11 Provide a variety, some dishes should be meat free, some cheese free ,some vegetable free and some wheat free(serving just one casserole is allowed but should be announced).  There should be a choice of  non alcoholic beverages.  Diet and regular soda's, milk, water , coffee/tea , water and one or two juices.  

12 Do not use any ingredient in everything. Just because you can incorporate spinach into every component of every course doesn't mean you should.

Edited to clarify
 Apologies I was rushed and didn't phrase that well ....   

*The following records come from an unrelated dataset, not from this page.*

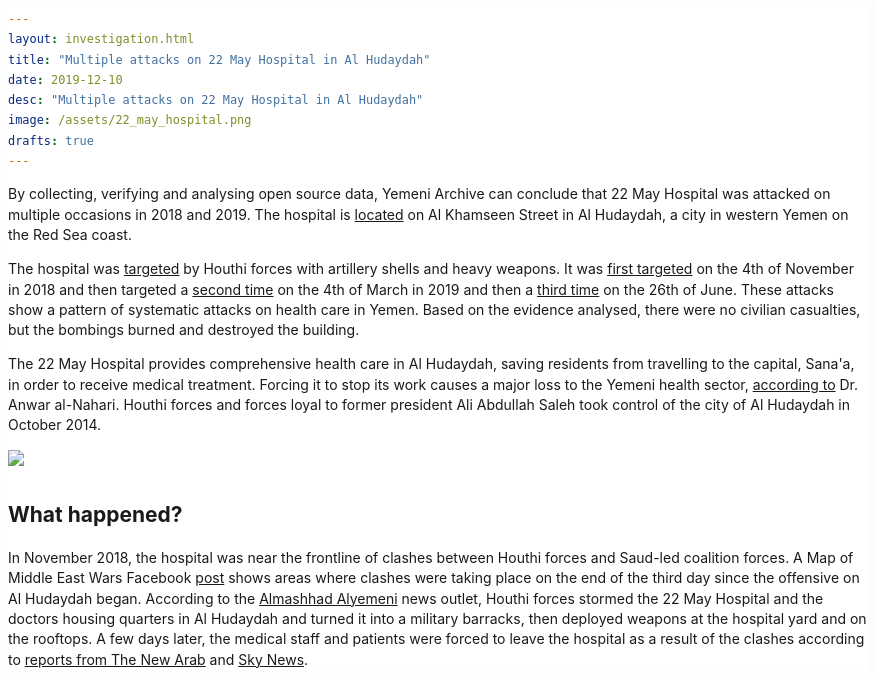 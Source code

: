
 ```yaml
---
layout: investigation.html
title: "Multiple attacks on 22 May Hospital in Al Hudaydah"
date: 2019-12-10
desc: "Multiple attacks on 22 May Hospital in Al Hudaydah"
image: /assets/22_may_hospital.png
drafts: true
---
```


By collecting, verifying and analysing open source data, Yemeni Archive can conclude that 22 May Hospital was attacked on multiple occasions in 2018 and 2019. The hospital is [located](https://www.google.com/maps/place/Hospital+May+22/@14.7888878,43.0025045,20z/data=!4m5!3m4!1s0x16053b5ef48f0637:0xb5e9110a5bb284af!8m2!3d14.7890751!4d43.0025261?shorturl=1) on Al Khamseen Street in Al Hudaydah, a city in western Yemen on the Red Sea coast.

The hospital was [targeted](https://alamalika.net/site/2019/06/27/%D8%B4%D8%A7%D9%87%D8%AF-%D8%A8%D8%A7%D9%84%D9%81%D9%8A%D8%AF%D9%8A%D9%88-%D9%82%D8%B5%D9%81-%D9%85%D8%AF%D9%81%D8%B9%D9%8A-%D9%84%D9%85%D9%84%D9%8A%D8%B4%D9%8A%D8%A7%D8%AA-%D8%A7%D9%84%D8%AD%D9%88/) by Houthi forces with artillery shells and heavy weapons. It was [first targeted](https://www.alaraby.co.uk/society/2018/11/7/%D8%A7%D9%84%D8%AD%D9%88%D8%AB%D9%8A%D9%88%D9%86-%D9%8A%D8%B9%D8%B7%D9%84%D9%88%D9%86-%D8%A7%D9%84%D8%B9%D9%85%D9%84-%D8%A8%D9%85%D8%B3%D8%AA%D8%B4%D9%81%D9%89-22-%D9%85%D8%A7%D9%8A%D9%88-%D9%81%D9%8A-%D8%A7%D9%84%D8%AD%D8%AF%D9%8A%D8%AF%D8%A9) on the 4th of November in 2018 and then targeted a [second time](https://www.alarabiya.net/ar/arab-and-world/yemen/2019/03/05/%D8%A8%D8%A7%D9%84%D9%81%D9%8A%D8%AF%D9%8A%D9%88-%D8%A7%D9%84%D8%AD%D9%88%D8%AB%D9%8A-%D9%8A%D9%82%D8%B5%D9%81-%D9%85%D8%B3%D8%AA%D8%B4%D9%81%D9%89-%D9%88%D9%85%D9%86%D8%B4%D8%A2%D8%AA-%D9%85%D8%AF%D9%86%D9%8A%D8%A9-%D8%A8%D8%A7%D9%84%D8%AD%D8%AF%D9%8A%D8%AF%D8%A9) on the 4th of March in 2019 and then a [third time](https://almashhadalaraby.com/news/101248) on the 26th of June. These attacks show a pattern of systematic attacks on health care in Yemen. Based on the evidence analysed, there were no civilian casualties, but the bombings burned and destroyed the building.

The 22 May Hospital provides comprehensive health care in Al Hudaydah, saving residents from travelling to the capital, Sana'a, in order to receive medical treatment. Forcing it to stop its work causes a major loss to the Yemeni health sector, [according to](https://www.alaraby.co.uk/society/2018/11/7/%D8%A7%D9%84%D8%AD%D9%88%D8%AB%D9%8A%D9%88%D9%86-%D9%8A%D8%B9%D8%B7%D9%84%D9%88%D9%86-%D8%A7%D9%84%D8%B9%D9%85%D9%84-%D8%A8%D9%85%D8%B3%D8%AA%D8%B4%D9%81%D9%89-22-%D9%85%D8%A7%D9%8A%D9%88-%D9%81%D9%8A-%D8%A7%D9%84%D8%AD%D8%AF%D9%8A%D8%AF%D8%A9) Dr. Anwar al-Nahari. Houthi forces and forces loyal to former president Ali Abdullah Saleh took control of the city of Al Hudaydah in October 2014.

![](https://lh4.googleusercontent.com/AZdubSOzLZ7-fBZhzWLvXfbfrXjjYJeivBKSyGIpo3ihaaYQwkNfujC0VK1Dk71_cW-So_l6h_IwlWysHu-r-WcTEpuuhkZBlYmLga0iERxFQAyNyNeVnYXSfQ9DpE5Ej11I_8-f)

## What happened?

In November 2018, the hospital was near the frontline of clashes between Houthi forces and Saud-led coalition forces. A Map of Middle East Wars Facebook [post](https://www.facebook.com/2003991922972471/photos/a.2004000942971569/2005934659444864/?type=3&theater) shows areas where clashes were taking place on the end of the third day since the offensive on Al Hudaydah began. According to the [Almashhad Alyemeni](https://www.almashhad-alyemeni.com/121640) news outlet, Houthi forces stormed the 22 May Hospital and the doctors housing quarters in Al Hudaydah and turned it into a military barracks, then deployed weapons at the hospital yard and on the rooftops. A few days later, the medical staff and patients were forced to leave the hospital as a result of the clashes according to [reports from The New Arab](https://www.alaraby.co.uk/society/2018/11/7/%D8%A7%D9%84%D8%AD%D9%88%D8%AB%D9%8A%D9%88%D9%86-%D9%8A%D8%B9%D8%B7%D9%84%D9%88%D9%86-%D8%A7%D9%84%D8%B9%D9%85%D9%84-%D8%A8%D9%85%D8%B3%D8%AA%D8%B4%D9%81%D9%89-22-%D9%85%D8%A7%D9%8A%D9%88-%D9%81%D9%8A-%D8%A7%D9%84%D8%AD%D8%AF%D9%8A%D8%AF%D8%A9) and [Sky News](https://www.almashhad-alyemeni.com/121640).
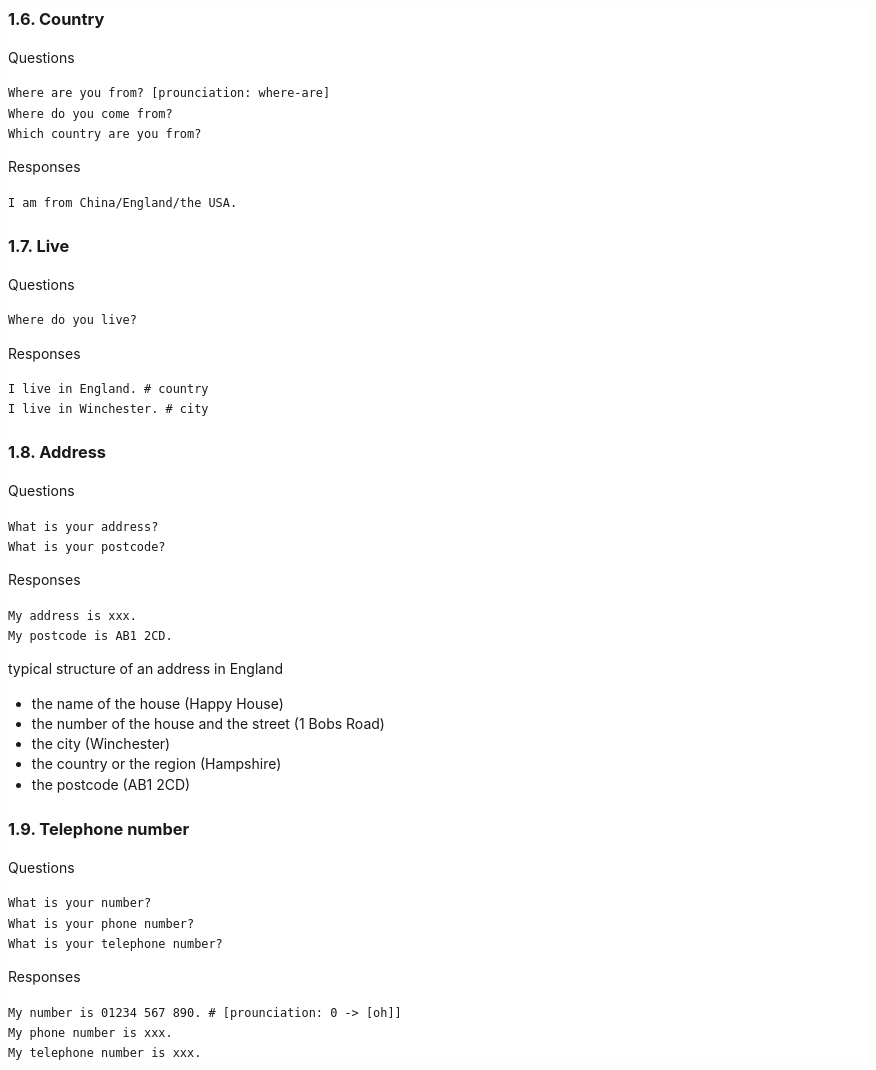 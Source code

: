 ### 1.6. Country
Questions
```
Where are you from? [prounciation: where-are]
Where do you come from?
Which country are you from?
```
Responses
```
I am from China/England/the USA. 
```

### 1.7. Live
Questions
```
Where do you live?
```
Responses
```
I live in England. # country
I live in Winchester. # city
```

### 1.8. Address
Questions
```
What is your address?
What is your postcode?
```
Responses
```
My address is xxx.
My postcode is AB1 2CD.
```
typical structure of an address in England
- the name of the house (Happy House)
- the number of the house and the street (1 Bobs Road)
- the city (Winchester)
- the country or the region (Hampshire)
- the postcode (AB1 2CD)

### 1.9. Telephone number
Questions
```
What is your number?
What is your phone number?
What is your telephone number?
```
Responses
```
My number is 01234 567 890. # [prounciation: 0 -> [oh]]
My phone number is xxx.
My telephone number is xxx.
```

I was thinking this  ......... coffee or tea , water then one sweet drink (soda or juice or iced tea) and one not sweet/low sugar drink (diet soda or milk or iced tea)  but if I used iced tea as the sweet and not sweet I'd add one non-caffeinated choice.

So for an 8 person party I'd end up with coffee , juice, water ,add your own sugar/sweeter iced tea.

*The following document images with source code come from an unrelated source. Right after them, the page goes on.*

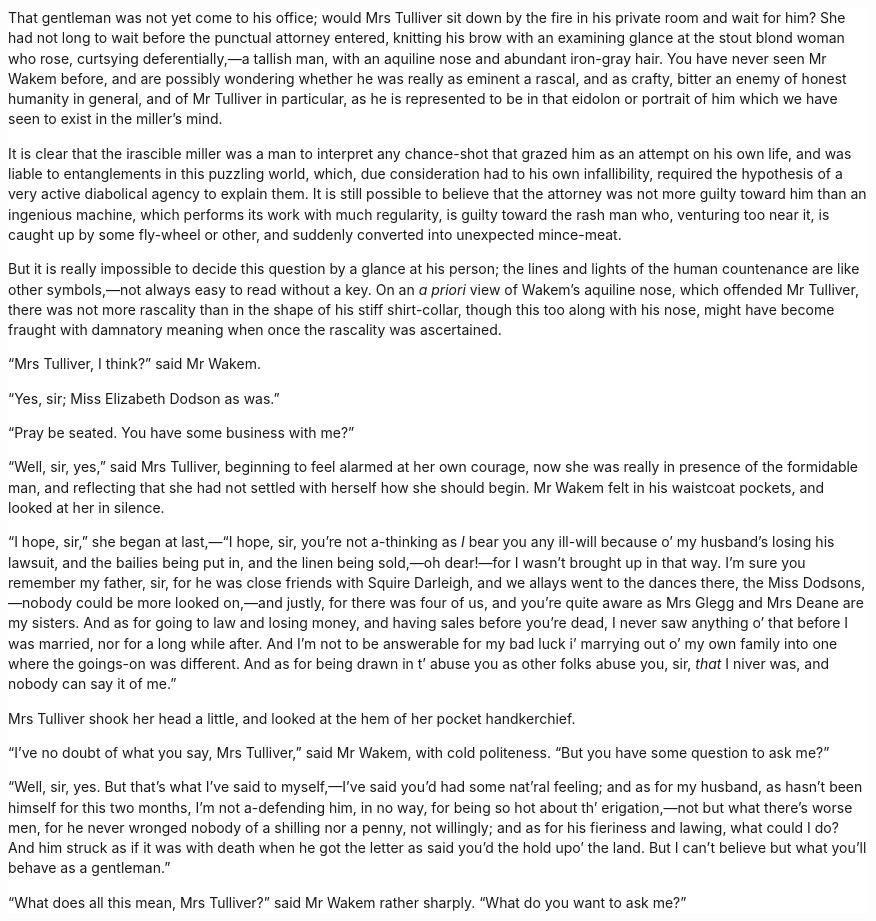   That gentleman was not yet come to his office; would Mrs Tulliver sit down by the fire in his private room and wait for him? She had not long to wait before the punctual attorney entered, knitting his brow with an examining glance at the stout blond woman who rose, curtsying deferentially,—a tallish man, with an aquiline nose and abundant iron-gray hair. You have never seen Mr Wakem before, and are possibly wondering whether he was really as eminent a rascal, and as crafty, bitter an enemy of honest humanity in general, and of Mr Tulliver in particular, as he is represented to be in that eidolon or portrait of him which we have seen to exist in the miller’s mind. 

  It is clear that the irascible miller was a man to interpret any chance-shot that grazed him as an attempt on his own life, and was liable to entanglements in this puzzling world, which, due consideration had to his own infallibility, required the hypothesis of a very active diabolical agency to explain them. It is still possible to believe that the attorney was not more guilty toward him than an ingenious machine, which performs its work with much regularity, is guilty toward the rash man who, venturing too near it, is caught up by some fly-wheel or other, and suddenly converted into unexpected mince-meat. 

  But it is really impossible to decide this question by a glance at his person; the lines and lights of the human countenance are like other symbols,—not always easy to read without a key. On an _a priori_ view of Wakem’s aquiline nose, which offended Mr Tulliver, there was not more rascality than in the shape of his stiff shirt-collar, though this too along with his nose, might have become fraught with damnatory meaning when once the rascality was ascertained. 

  “Mrs Tulliver, I think?” said Mr Wakem. 

  “Yes, sir; Miss Elizabeth Dodson as was.” 

  “Pray be seated. You have some business with me?” 

  “Well, sir, yes,” said Mrs Tulliver, beginning to feel alarmed at her own courage, now she was really in presence of the formidable man, and reflecting that she had not settled with herself how she should begin. Mr Wakem felt in his waistcoat pockets, and looked at her in silence. 

  “I hope, sir,” she began at last,—“I hope, sir, you’re not a-thinking as _I_ bear you any ill-will because o’ my husband’s losing his lawsuit, and the bailies being put in, and the linen being sold,—oh dear!—for I wasn’t brought up in that way. I’m sure you remember my father, sir, for he was close friends with Squire Darleigh, and we allays went to the dances there, the Miss Dodsons,—nobody could be more looked on,—and justly, for there was four of us, and you’re quite aware as Mrs Glegg and Mrs Deane are my sisters. And as for going to law and losing money, and having sales before you’re dead, I never saw anything o’ that before I was married, nor for a long while after. And I’m not to be answerable for my bad luck i’ marrying out o’ my own family into one where the goings-on was different. And as for being drawn in t’ abuse you as other folks abuse you, sir, _that_ I niver was, and nobody can say it of me.” 

  Mrs Tulliver shook her head a little, and looked at the hem of her pocket handkerchief. 

  “I’ve no doubt of what you say, Mrs Tulliver,” said Mr Wakem, with cold politeness. “But you have some question to ask me?” 

  “Well, sir, yes. But that’s what I’ve said to myself,—I’ve said you’d had some nat’ral feeling; and as for my husband, as hasn’t been himself for this two months, I’m not a-defending him, in no way, for being so hot about th’ erigation,—not but what there’s worse men, for he never wronged nobody of a shilling nor a penny, not willingly; and as for his fieriness and lawing, what could I do? And him struck as if it was with death when he got the letter as said you’d the hold upo’ the land. But I can’t believe but what you’ll behave as a gentleman.” 

  “What does all this mean, Mrs Tulliver?” said Mr Wakem rather sharply. “What do you want to ask me?” 
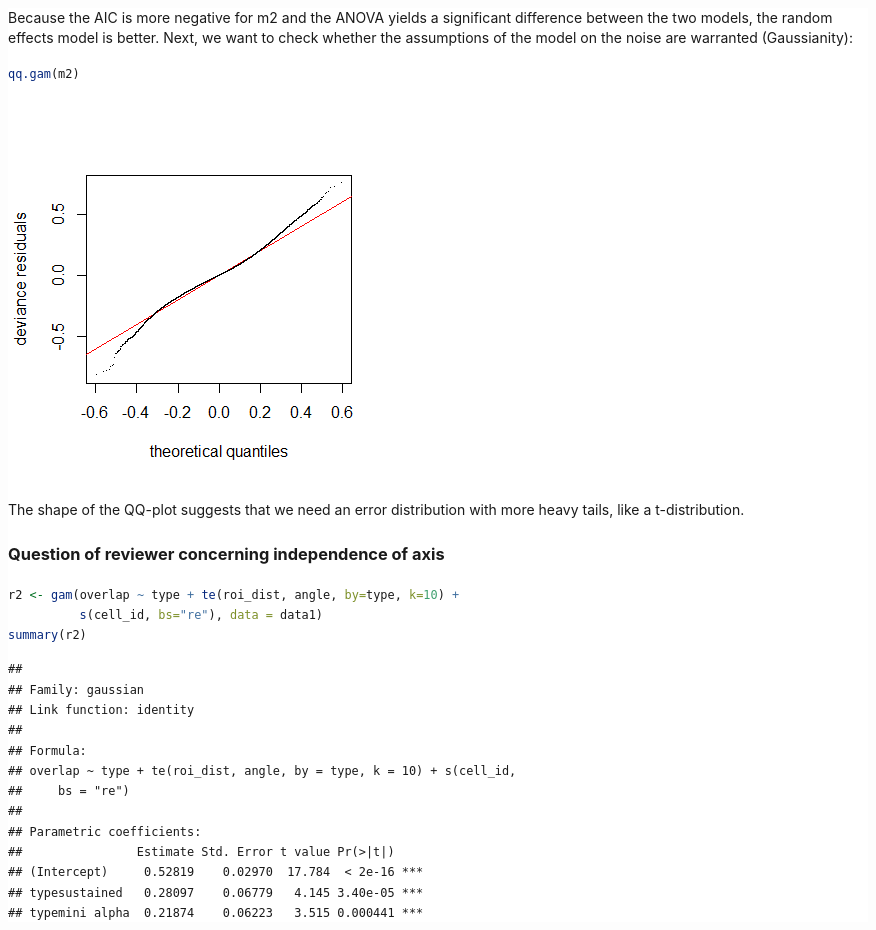 Because the AIC is more negative for m2 and the ANOVA yields a
significant difference between the two models, the random effects model
is better. Next, we want to check whether the assumptions of the model
on the noise are warranted (Gaussianity):

``` r
qq.gam(m2)
```

![](outputs/analysis_overlap_files/figure-gfm/unnamed-chunk-5-1.png)

The shape of the QQ-plot suggests that we need an error distribution
with more heavy tails, like a t-distribution.

### Question of reviewer concerning independence of axis

``` r
r2 <- gam(overlap ~ type + te(roi_dist, angle, by=type, k=10) +
          s(cell_id, bs="re"), data = data1)
summary(r2)
```

    ## 
    ## Family: gaussian 
    ## Link function: identity 
    ## 
    ## Formula:
    ## overlap ~ type + te(roi_dist, angle, by = type, k = 10) + s(cell_id, 
    ##     bs = "re")
    ## 
    ## Parametric coefficients:
    ##                Estimate Std. Error t value Pr(>|t|)    
    ## (Intercept)     0.52819    0.02970  17.784  < 2e-16 ***
    ## typesustained   0.28097    0.06779   4.145 3.40e-05 ***
    ## typemini alpha  0.21874    0.06223   3.515 0.000441 ***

Or I'd have coffee, water , regular/diet soda and juice , but I'd only buy 1or 2 liters of the diet and 1 liter of the juice based on past experience and 24 ish servings of the regular soda if it was a dry party.  I'd wouldn't have 16-24 servings of each.


May I add to be sure to put out a new roll of toilet paper, a new bar of soap or a filled soap dispenser, and plenty of clean handtowels in the freshly cleaned bathroom? One of my pet peeves as a guest is an unprepared powder room.

14. Close up any animals in a spare bedroom - they'd probably be more comfortable in there anyway (I say this as an animal lover. But animals and crowds and littleblack dresses can be a recipe for disaster)

15. Be psychologically prepared for adapting. Guest accidentally turns the oven on "self clean" while your beef wellington is cooking? Well, pizza on fancy plates can be nice too.

- Make your guests aware of any travel or parking issues, such as road construction in your area, or assigned spaces for your building. Provide a phone number and answer your phone on the day of the event.

- I know the host is not required to give out party details beforehand, but I think a head's up as to the size and scope of the event is nice. It's especially helpful to the shy or socially anxious to know what we're going to be walking into.